**Exercise aim**. The required output is a number: how many lines of the data below include the string "событий".

Study material START

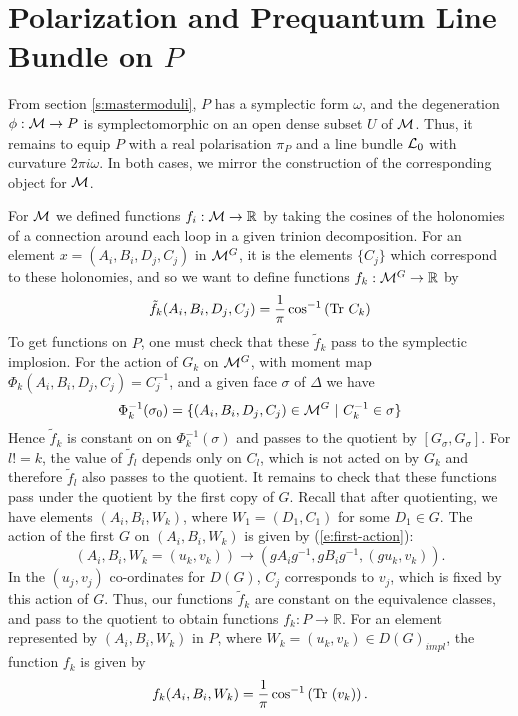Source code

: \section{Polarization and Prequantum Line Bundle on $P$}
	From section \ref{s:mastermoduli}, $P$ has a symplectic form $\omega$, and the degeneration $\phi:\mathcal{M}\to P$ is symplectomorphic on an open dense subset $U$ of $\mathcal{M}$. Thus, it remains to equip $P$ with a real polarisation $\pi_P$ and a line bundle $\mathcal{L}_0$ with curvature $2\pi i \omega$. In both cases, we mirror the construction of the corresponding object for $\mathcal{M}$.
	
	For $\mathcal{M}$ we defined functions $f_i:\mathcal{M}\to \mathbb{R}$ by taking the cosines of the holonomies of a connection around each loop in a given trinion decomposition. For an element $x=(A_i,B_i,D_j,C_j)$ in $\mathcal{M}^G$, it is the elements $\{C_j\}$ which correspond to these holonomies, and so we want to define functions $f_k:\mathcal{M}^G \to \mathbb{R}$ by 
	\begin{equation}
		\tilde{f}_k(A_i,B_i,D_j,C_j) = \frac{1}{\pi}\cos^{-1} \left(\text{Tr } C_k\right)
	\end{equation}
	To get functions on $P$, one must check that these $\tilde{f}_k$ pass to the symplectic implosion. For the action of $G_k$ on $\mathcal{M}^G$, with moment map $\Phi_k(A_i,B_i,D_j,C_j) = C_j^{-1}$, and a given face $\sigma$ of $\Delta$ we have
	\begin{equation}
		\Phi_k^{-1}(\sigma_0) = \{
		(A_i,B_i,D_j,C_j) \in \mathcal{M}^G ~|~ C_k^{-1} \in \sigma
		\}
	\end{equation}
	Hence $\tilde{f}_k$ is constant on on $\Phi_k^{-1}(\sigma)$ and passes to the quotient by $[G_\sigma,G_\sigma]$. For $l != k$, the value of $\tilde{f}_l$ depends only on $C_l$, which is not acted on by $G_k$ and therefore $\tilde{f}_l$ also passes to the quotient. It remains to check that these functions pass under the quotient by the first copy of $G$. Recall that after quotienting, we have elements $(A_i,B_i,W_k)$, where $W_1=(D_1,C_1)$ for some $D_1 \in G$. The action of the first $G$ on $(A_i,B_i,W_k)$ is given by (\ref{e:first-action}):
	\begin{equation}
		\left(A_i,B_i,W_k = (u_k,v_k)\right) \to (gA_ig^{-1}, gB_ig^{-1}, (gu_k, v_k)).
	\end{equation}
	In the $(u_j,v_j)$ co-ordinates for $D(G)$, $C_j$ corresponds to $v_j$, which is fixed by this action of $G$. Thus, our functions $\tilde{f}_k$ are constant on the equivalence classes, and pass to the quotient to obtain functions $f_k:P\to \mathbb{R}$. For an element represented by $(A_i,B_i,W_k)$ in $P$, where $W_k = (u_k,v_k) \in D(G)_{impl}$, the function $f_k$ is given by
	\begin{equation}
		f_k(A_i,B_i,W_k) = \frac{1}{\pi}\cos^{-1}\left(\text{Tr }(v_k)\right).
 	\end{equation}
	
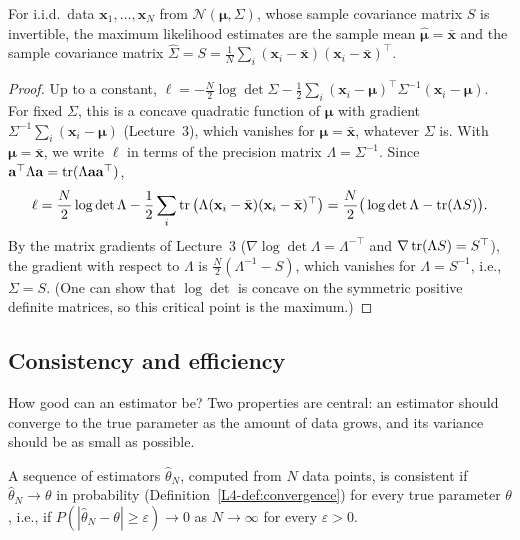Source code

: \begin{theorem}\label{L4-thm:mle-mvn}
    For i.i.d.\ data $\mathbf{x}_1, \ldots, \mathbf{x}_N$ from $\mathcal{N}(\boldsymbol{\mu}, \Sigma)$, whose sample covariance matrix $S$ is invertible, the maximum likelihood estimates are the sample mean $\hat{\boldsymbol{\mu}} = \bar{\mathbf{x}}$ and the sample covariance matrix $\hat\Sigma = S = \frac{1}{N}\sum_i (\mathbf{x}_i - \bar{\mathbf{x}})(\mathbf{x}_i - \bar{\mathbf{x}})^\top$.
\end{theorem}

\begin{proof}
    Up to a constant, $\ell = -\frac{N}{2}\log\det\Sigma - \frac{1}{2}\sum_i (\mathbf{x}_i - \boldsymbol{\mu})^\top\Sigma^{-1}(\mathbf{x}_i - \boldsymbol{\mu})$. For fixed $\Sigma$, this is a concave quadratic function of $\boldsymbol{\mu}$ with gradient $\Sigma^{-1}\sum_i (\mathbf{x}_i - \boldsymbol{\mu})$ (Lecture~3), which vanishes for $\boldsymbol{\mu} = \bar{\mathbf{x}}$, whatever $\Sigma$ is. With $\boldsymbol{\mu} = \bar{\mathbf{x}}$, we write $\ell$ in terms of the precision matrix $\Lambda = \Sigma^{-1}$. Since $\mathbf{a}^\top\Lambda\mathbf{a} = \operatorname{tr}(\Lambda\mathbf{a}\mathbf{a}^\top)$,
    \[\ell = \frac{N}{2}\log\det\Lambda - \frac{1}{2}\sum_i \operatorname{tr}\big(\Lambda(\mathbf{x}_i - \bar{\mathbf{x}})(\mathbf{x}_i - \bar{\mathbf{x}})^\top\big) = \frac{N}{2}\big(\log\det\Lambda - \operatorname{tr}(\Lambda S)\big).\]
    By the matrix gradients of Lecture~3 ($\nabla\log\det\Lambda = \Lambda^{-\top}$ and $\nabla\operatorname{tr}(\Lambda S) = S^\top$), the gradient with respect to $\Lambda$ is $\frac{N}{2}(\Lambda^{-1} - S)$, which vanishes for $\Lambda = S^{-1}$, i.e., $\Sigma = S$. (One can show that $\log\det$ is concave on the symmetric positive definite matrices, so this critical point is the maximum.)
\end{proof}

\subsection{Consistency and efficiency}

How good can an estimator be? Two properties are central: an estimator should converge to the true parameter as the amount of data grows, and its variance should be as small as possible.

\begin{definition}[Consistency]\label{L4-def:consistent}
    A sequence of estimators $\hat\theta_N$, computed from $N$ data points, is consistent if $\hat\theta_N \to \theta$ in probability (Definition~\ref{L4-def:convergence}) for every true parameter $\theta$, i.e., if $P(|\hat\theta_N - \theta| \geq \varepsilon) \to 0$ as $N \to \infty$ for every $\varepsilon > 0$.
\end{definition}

Study material END
Study material START

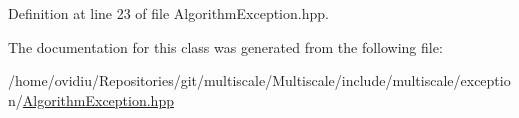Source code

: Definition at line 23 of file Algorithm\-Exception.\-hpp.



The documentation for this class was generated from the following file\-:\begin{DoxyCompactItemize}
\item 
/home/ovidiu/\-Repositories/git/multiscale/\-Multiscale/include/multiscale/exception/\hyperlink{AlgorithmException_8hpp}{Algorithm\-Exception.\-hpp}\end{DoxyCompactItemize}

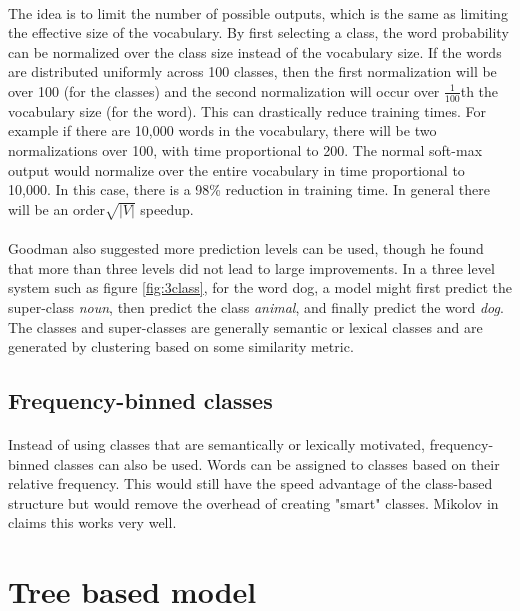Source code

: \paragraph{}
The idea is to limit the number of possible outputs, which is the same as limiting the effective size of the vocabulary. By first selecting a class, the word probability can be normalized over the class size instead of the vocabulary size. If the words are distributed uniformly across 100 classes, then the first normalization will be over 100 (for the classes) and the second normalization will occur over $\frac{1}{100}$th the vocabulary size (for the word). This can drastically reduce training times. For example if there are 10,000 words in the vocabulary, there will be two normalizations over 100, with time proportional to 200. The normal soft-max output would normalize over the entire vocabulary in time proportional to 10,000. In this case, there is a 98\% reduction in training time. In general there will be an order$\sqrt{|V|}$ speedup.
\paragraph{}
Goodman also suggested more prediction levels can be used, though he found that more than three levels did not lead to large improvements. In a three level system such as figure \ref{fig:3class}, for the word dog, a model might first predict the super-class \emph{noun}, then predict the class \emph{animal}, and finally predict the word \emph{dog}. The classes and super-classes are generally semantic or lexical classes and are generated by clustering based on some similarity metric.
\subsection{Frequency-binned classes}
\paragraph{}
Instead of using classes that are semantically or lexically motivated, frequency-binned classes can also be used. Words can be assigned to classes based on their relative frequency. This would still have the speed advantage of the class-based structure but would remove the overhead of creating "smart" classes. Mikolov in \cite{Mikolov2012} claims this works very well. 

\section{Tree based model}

Study material END
Study material START

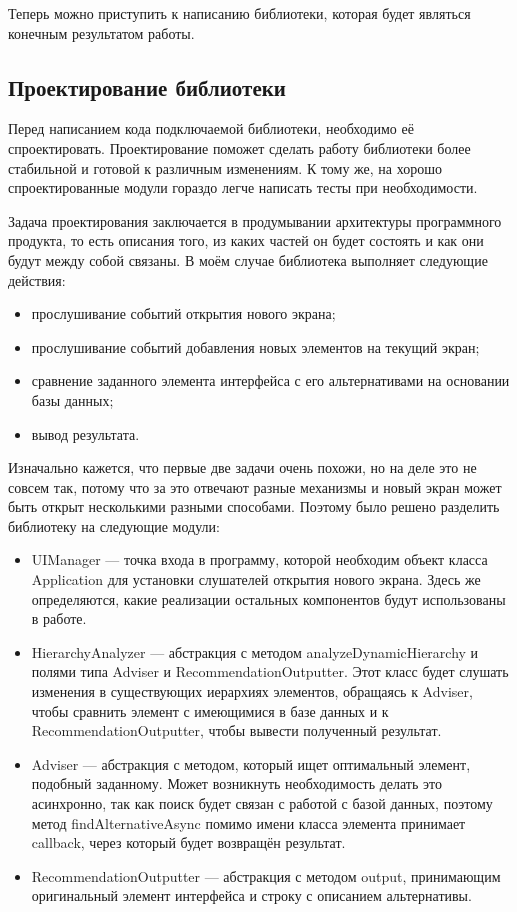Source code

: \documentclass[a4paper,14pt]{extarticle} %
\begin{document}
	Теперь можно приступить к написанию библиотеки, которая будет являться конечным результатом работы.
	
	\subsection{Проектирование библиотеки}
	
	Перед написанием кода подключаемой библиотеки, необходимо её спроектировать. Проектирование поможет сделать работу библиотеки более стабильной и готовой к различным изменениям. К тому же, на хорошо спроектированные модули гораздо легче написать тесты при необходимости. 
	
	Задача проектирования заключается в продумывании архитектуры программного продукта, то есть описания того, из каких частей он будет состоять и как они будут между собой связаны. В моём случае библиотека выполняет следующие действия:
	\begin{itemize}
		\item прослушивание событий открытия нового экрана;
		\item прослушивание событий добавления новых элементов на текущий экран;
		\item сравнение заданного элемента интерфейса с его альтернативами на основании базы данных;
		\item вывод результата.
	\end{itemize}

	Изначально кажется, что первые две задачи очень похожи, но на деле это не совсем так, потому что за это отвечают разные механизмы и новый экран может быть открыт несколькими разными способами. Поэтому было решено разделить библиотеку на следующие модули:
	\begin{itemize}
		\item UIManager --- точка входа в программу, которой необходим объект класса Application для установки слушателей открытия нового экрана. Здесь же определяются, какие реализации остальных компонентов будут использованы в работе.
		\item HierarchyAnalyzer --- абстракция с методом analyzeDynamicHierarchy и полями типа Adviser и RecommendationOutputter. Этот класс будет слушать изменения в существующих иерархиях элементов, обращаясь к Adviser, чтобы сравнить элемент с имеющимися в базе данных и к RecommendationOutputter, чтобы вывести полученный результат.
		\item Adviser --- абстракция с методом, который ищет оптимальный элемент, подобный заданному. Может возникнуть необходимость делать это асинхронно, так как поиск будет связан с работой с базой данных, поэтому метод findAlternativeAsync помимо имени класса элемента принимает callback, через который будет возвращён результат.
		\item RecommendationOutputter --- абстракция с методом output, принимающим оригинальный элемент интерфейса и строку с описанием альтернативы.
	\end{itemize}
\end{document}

Study material END

**Solution to this problem**. 2